Information supplied ▸
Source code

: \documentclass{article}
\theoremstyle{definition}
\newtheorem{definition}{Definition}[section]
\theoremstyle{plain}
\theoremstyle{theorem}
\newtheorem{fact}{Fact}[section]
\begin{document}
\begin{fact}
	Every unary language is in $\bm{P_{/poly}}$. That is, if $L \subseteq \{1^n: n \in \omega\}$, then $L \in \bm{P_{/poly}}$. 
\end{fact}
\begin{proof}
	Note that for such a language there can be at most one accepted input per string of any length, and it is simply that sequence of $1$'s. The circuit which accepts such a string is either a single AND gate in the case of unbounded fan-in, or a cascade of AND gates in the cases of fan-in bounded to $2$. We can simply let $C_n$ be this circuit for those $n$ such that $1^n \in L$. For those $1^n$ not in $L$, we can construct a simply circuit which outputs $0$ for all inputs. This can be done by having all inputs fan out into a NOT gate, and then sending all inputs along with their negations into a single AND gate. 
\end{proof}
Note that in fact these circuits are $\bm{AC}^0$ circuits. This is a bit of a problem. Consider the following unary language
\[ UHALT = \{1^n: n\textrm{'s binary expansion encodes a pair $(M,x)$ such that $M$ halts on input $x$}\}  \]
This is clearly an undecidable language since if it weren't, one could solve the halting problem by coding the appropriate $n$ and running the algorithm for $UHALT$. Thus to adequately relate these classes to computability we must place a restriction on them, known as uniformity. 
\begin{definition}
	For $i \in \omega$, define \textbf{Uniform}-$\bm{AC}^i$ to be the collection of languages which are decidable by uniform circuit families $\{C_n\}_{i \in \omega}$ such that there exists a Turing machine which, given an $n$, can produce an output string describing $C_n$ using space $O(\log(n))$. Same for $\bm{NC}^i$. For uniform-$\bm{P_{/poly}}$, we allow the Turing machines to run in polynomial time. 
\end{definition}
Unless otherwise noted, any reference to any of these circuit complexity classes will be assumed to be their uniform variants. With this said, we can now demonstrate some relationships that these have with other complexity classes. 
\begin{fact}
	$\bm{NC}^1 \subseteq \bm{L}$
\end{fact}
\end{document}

What this task involves ▸ From the listing above, copy out each line where the word "newtheorem" appears.

Response for this exercise ▸
\newtheorem{definition}{Definition}[section]
\newtheorem{fact}{Fact}[section]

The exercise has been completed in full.